Data supplied:
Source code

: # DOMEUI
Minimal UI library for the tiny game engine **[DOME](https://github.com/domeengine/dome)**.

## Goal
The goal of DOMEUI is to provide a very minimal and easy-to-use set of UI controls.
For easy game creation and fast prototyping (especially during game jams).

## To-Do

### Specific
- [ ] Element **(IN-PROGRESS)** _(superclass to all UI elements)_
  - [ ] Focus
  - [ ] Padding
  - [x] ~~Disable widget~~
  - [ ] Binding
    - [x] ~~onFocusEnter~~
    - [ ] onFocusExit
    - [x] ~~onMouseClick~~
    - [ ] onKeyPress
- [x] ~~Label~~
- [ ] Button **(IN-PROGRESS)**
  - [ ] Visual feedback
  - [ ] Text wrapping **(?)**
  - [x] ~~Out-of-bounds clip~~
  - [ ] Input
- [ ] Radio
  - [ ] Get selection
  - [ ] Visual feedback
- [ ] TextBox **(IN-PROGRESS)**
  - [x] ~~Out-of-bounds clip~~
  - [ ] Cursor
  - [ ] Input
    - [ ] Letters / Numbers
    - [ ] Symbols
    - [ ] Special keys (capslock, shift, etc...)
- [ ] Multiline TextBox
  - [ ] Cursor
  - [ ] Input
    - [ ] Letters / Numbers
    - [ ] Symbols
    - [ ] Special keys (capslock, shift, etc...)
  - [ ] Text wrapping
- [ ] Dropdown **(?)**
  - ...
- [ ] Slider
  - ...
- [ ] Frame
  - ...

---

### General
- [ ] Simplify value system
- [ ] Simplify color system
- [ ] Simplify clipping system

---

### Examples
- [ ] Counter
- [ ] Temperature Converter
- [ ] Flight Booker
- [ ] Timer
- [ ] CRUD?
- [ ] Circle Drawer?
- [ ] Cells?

Work instructions: Copy whichever lines of the records above contain the word "TextBox".

Output for this exercise:
- [ ] TextBox **(IN-PROGRESS)**
- [ ] Multiline TextBox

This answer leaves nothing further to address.